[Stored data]
+---+

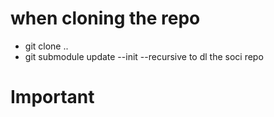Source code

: # when cloning the repo

- git clone ..
- git submodule update --init --recursive to dl the soci repo

# Important
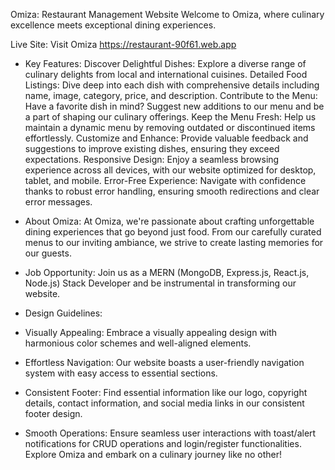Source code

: Omiza: Restaurant Management Website
Welcome to Omiza, where culinary excellence meets exceptional dining experiences.

Live Site:
Visit Omiza  https://restaurant-90f61.web.app 

- Key Features:
Discover Delightful Dishes: Explore a diverse range of culinary delights from local and international cuisines.
Detailed Food Listings: Dive deep into each dish with comprehensive details including name, image, category, price, and description.
Contribute to the Menu: Have a favorite dish in mind? Suggest new additions to our menu and be a part of shaping our culinary offerings.
Keep the Menu Fresh: Help us maintain a dynamic menu by removing outdated or discontinued items effortlessly.
Customize and Enhance: Provide valuable feedback and suggestions to improve existing dishes, ensuring they exceed expectations.
Responsive Design: Enjoy a seamless browsing experience across all devices, with our website optimized for desktop, tablet, and mobile.
Error-Free Experience: Navigate with confidence thanks to robust error handling, ensuring smooth redirections and clear error messages.
- About Omiza:
At Omiza, we're passionate about crafting unforgettable dining experiences that go beyond just food. From our carefully curated menus to our inviting ambiance, we strive to create lasting memories for our guests.

- Job Opportunity:
Join us as a MERN (MongoDB, Express.js, React.js, Node.js) Stack Developer and be instrumental in transforming our website.

- Design Guidelines:
- Visually Appealing: Embrace a visually appealing design with harmonious color schemes and well-aligned elements.
- Effortless Navigation: Our website boasts a user-friendly navigation system with easy access to essential sections.
- Consistent Footer: Find essential information like our logo, copyright details, contact information, and social media links in our consistent footer design.
- Smooth Operations: Ensure seamless user interactions with toast/alert notifications for CRUD operations and login/register functionalities.
Explore Omiza and embark on a culinary journey like no other!

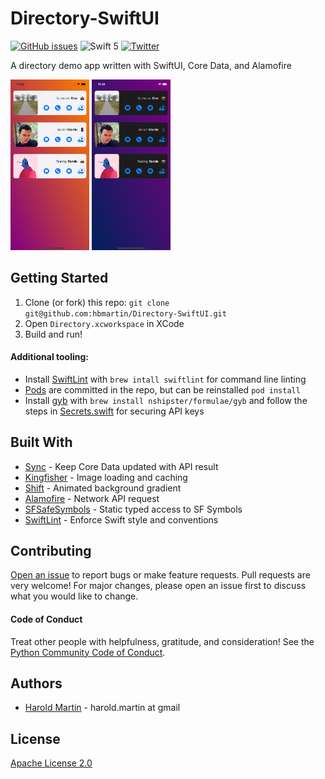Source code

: # Directory-SwiftUI

[![GitHub issues](https://img.shields.io/github/issues-raw/hbmartin/Directory-SwiftUI.svg)](https://github.com/hbmartin/Directory-SwiftUI/issues)
![Swift 5](https://img.shields.io/badge/swift-5-orange.svg)
[![Twitter](https://img.shields.io/badge/twitter-@hmartin-blue.svg?style=flat)](https://twitter.com/hmartin)


A directory demo app written with SwiftUI, Core Data, and Alamofire

<img src="docs/screenshots/light.png" width="25%"/> <img src="docs/screenshots/dark.png" width="25%"/>

## Getting Started
1. Clone (or fork) this repo: ``git clone git@github.com:hbmartin/Directory-SwiftUI.git``
2. Open ``Directory.xcworkspace`` in XCode
3. Build and run!

#### Additional tooling:
* Install [SwiftLint](https://realm.github.io/SwiftLint/) with ``brew intall swiftlint`` for command line linting
* [Pods](https://cocoapods.org/) are committed in the repo, but can be reinstalled ``pod install``
* Install [gyb](https://nshipster.com/swift-gyb/) with ``brew install nshipster/formulae/gyb`` and follow the steps in [Secrets.swift](https://github.com/hbmartin/Directory-SwiftUI/blob/master/Directory/Data/Secrets.swift) for securing API keys

## Built With

* [Sync](https://github.com/3lvis/Sync) - Keep Core Data updated with API result
* [Kingfisher](https://github.com/onevcat/Kingfisher) - Image loading and caching
* [Shift](https://github.com/andre991/Shift) - Animated background gradient
* [Alamofire](https://github.com/Alamofire/Alamofire) - Network API request
* [SFSafeSymbols](https://github.com/piknotech/SFSafeSymbols) - Static typed access to SF Symbols
* [SwiftLint](https://realm.github.io/SwiftLint/) - Enforce Swift style and conventions

## Contributing

[Open an issue](https://github.com/hbmartin/Directory-SwiftUI/issues/new) to report bugs or make feature requests. Pull requests are very welcome! For major changes, please open an issue first to discuss what you would like to change.

#### Code of Conduct

Treat other people with helpfulness, gratitude, and consideration! See the [Python Community Code of Conduct](https://www.python.org/psf/codeofconduct/).

## Authors

* [Harold Martin](https://www.linkedin.com/in/harold-martin-98526971/) - harold.martin at gmail

## License

[Apache License 2.0](LICENSE.txt)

+---+

Task to complete:
The lines you return should be those above that contain the word "Explore", every one of them.

Response below:
Discover Delightful Dishes: Explore a diverse range of culinary delights from local and international cuisines.
Explore Omiza and embark on a culinary journey like no other!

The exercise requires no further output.